When it comes to military divorce, there are a lot of myths floating around. This is especially true when it comes to military divorce and deployment. While the best source of information regarding military divorce rules and regulations is your own personal attorney, the following information is applicable to every military couple and will help dispel the three biggest myths when it comes to military divorce.

Where Can I File?

A divorce involving a couple in which one or both spouse is serving in the military is just like a divorce between two civilian individuals in this regard. Contrary to popular belief, you do not have to file for divorce in the same place where you were married. You should file for divorce in the place where you are currently living. However, you should familiarize yourself with residency requirements. If you just moved to your current location, you may not be able to file for divorce right away. Some states require you to be a resident of your current county for 60 days to a year before you can file for divorce. 

Can I File While My Spouse Is Deployed?

The short answer to this question is yes. Your spouse can also file for divorce while he or she is deployed. However, a servicemember is protected from legal actions while deployed, thanks to the provisions of the Servicemembers Civil Relief Act. This means that while you are both allowed to file for divorce while your spouse is deployed, the divorce cannot be finalized and no hearings can be conducted until your spouse returns home from deployment. You should use the remaining time that your spouse is deployed to get your things in order, gather documents and prepare a strategy to exit your marriage gracefully and to work with your attorney to make sure everything is prepared to continue the divorce process once your spouse returns from deployment. 

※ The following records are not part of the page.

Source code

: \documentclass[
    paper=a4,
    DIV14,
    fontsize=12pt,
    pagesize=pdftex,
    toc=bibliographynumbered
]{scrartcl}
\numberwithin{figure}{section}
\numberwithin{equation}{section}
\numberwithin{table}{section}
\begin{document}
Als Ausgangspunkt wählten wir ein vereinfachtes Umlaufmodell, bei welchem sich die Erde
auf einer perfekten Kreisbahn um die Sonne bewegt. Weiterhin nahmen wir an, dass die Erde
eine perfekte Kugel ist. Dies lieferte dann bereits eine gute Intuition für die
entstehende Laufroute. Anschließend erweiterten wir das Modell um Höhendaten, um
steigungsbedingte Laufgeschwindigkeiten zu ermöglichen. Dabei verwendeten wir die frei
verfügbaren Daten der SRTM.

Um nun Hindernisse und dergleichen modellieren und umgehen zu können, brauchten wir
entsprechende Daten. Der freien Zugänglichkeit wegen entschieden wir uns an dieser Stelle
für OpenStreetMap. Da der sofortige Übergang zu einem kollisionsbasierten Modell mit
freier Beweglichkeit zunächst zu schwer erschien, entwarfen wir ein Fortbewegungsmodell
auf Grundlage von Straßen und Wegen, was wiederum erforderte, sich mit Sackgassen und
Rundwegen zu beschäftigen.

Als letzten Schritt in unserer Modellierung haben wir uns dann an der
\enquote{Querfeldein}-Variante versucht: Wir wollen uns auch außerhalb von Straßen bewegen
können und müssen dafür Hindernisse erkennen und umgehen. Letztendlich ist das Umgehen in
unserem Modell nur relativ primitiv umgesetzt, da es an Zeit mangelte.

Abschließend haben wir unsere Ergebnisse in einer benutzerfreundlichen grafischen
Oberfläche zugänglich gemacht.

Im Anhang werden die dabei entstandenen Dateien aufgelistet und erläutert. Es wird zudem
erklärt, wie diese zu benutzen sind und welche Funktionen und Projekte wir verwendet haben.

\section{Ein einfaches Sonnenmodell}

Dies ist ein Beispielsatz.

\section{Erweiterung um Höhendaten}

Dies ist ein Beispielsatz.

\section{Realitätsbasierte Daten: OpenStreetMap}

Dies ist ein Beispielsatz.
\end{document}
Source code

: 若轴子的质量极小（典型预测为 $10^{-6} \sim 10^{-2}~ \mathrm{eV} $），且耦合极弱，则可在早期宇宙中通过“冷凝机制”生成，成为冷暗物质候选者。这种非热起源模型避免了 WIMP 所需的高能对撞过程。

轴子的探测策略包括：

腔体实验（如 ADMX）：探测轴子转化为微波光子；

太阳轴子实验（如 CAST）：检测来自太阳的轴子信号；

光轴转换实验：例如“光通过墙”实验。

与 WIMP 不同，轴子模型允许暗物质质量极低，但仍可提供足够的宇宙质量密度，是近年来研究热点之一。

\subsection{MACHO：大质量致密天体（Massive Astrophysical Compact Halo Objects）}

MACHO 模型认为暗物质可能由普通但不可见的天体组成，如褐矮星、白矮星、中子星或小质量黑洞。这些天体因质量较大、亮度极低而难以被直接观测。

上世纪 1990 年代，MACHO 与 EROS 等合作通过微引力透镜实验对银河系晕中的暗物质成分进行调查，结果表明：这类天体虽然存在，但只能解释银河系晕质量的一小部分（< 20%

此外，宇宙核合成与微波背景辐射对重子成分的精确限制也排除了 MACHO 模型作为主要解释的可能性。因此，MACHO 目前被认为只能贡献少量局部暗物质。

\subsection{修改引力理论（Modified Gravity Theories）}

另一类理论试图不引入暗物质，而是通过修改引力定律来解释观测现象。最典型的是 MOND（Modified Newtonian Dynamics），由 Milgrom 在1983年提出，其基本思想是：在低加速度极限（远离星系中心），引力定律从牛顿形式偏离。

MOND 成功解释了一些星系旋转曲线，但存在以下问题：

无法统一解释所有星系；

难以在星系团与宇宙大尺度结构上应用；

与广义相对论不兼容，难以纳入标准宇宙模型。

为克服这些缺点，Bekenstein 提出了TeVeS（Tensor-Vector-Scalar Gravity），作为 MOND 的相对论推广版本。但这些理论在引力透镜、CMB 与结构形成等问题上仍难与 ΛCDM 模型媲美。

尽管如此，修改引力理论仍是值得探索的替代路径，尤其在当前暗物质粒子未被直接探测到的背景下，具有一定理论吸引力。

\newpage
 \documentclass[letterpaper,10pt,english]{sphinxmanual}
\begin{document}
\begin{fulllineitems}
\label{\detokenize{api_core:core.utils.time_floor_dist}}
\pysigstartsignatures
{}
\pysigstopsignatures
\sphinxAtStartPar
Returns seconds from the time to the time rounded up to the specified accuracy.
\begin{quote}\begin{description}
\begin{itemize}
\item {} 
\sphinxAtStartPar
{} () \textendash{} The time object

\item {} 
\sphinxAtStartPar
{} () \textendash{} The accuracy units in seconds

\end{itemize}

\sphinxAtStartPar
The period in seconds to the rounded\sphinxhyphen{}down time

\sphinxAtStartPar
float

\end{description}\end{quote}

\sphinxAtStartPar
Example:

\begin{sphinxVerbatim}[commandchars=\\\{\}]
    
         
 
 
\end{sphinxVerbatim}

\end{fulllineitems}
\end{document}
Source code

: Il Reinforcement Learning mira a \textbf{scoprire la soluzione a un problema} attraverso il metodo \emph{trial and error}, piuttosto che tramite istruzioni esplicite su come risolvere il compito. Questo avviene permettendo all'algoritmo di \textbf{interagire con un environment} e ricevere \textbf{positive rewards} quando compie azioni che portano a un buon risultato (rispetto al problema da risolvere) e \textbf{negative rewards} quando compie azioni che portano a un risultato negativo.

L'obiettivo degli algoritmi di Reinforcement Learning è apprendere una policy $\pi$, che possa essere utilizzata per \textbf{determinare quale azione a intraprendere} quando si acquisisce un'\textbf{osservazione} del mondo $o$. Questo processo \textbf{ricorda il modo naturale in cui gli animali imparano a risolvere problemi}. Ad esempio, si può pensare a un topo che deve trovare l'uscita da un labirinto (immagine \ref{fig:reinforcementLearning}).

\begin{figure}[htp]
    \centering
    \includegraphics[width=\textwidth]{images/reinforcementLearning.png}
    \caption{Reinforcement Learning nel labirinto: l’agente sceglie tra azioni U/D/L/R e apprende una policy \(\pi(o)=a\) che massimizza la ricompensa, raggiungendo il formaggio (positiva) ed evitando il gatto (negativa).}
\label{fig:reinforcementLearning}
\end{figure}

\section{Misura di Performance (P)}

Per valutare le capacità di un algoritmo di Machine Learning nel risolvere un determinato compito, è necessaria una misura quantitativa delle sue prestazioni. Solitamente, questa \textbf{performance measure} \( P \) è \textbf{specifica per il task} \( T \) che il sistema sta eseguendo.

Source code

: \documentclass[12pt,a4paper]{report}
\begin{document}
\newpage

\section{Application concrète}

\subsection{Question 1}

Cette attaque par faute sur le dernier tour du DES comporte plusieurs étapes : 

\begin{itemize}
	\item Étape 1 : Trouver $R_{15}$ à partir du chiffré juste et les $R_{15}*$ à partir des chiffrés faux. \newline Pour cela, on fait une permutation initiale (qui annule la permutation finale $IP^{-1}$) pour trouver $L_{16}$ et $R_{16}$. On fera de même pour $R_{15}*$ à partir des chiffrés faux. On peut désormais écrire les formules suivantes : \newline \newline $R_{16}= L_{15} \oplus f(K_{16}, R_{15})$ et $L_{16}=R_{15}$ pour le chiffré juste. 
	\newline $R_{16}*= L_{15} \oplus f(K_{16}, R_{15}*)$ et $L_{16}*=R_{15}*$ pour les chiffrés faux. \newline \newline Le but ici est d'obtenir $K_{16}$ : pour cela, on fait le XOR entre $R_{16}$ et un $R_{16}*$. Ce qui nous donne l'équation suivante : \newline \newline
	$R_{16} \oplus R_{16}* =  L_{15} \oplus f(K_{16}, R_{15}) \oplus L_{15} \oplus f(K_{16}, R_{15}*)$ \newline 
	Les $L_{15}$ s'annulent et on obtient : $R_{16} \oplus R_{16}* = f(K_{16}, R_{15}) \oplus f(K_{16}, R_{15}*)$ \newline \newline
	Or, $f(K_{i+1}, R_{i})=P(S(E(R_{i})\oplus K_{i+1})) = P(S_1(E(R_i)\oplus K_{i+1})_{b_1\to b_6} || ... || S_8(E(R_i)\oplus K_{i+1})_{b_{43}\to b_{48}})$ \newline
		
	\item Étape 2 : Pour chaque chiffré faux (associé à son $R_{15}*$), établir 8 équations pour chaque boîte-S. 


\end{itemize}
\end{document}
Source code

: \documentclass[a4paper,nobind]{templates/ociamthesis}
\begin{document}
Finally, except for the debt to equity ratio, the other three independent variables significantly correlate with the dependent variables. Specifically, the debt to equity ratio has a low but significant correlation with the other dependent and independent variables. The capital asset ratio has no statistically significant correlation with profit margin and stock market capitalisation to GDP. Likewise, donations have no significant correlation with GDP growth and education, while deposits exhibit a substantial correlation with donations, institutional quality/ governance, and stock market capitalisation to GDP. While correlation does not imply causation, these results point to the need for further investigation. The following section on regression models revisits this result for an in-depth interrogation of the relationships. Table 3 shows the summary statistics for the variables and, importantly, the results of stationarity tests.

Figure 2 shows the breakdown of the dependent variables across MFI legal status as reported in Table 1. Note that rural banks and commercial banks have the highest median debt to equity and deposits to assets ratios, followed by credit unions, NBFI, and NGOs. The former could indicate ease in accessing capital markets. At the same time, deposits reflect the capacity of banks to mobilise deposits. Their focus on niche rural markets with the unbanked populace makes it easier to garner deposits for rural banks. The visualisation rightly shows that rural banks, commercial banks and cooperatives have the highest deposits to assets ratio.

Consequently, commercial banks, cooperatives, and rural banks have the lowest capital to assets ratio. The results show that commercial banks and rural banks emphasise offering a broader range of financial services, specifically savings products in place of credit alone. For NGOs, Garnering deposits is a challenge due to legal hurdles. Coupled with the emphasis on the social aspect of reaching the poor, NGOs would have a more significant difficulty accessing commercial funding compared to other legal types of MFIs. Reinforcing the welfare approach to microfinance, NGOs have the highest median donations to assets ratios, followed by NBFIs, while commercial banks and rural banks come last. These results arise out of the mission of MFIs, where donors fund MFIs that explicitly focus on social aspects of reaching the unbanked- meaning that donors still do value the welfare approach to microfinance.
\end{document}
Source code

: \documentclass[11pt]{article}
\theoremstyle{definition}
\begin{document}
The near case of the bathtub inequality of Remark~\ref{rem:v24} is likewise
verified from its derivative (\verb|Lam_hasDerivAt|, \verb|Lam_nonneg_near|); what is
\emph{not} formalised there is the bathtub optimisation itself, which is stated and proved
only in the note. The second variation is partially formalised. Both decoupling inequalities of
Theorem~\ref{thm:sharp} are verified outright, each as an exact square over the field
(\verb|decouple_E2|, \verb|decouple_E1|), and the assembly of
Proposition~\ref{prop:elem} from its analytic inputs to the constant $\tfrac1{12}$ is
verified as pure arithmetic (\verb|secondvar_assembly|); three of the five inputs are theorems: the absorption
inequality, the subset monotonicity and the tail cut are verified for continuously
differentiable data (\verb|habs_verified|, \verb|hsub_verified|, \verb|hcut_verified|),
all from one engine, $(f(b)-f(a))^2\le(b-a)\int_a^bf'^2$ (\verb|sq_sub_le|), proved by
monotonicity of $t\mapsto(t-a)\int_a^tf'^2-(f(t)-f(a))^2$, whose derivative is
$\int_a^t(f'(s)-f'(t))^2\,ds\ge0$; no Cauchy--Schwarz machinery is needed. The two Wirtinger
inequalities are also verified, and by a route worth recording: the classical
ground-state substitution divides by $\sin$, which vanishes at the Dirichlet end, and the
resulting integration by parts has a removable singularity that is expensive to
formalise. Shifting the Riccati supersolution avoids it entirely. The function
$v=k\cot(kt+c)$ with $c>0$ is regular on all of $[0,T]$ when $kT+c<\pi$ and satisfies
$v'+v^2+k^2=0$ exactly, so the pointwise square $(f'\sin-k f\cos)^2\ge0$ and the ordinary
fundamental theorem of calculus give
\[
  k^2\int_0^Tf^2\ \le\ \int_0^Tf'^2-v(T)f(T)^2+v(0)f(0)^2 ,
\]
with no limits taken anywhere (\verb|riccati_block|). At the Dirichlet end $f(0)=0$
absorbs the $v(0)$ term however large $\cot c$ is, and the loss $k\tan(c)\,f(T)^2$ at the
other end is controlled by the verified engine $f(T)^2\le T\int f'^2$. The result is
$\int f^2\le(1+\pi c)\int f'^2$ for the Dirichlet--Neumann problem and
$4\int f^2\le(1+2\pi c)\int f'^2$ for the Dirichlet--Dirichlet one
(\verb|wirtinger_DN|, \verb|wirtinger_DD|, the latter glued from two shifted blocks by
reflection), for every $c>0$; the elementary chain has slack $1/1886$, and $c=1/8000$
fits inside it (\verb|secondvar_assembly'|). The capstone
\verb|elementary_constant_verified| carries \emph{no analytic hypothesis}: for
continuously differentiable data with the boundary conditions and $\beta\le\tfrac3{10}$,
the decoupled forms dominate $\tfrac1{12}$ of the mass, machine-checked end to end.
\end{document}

Can the JAG Office Represent Me?

This is one of the most common myths regarding military divorces. The JAG Office's mission is to represent the unit or command, not the members or dependents. The JAG Office cannot represent either spouse in a divorce. You must retain your own attorney from off-post or off-base at your own cost. You may want to consider an attorney like Karen Robins Carnegie PLC. The JAG Office can give you very limited legal information and refer you to a competent local civilian divorce attorney. The JAG Office cannot draft petitions for you, answer petitions, appear with you in court or do any of the other tasks involved with representing you. The military will also not pay for your attorney fees or other costs relating to your divorce; this is your responsibility.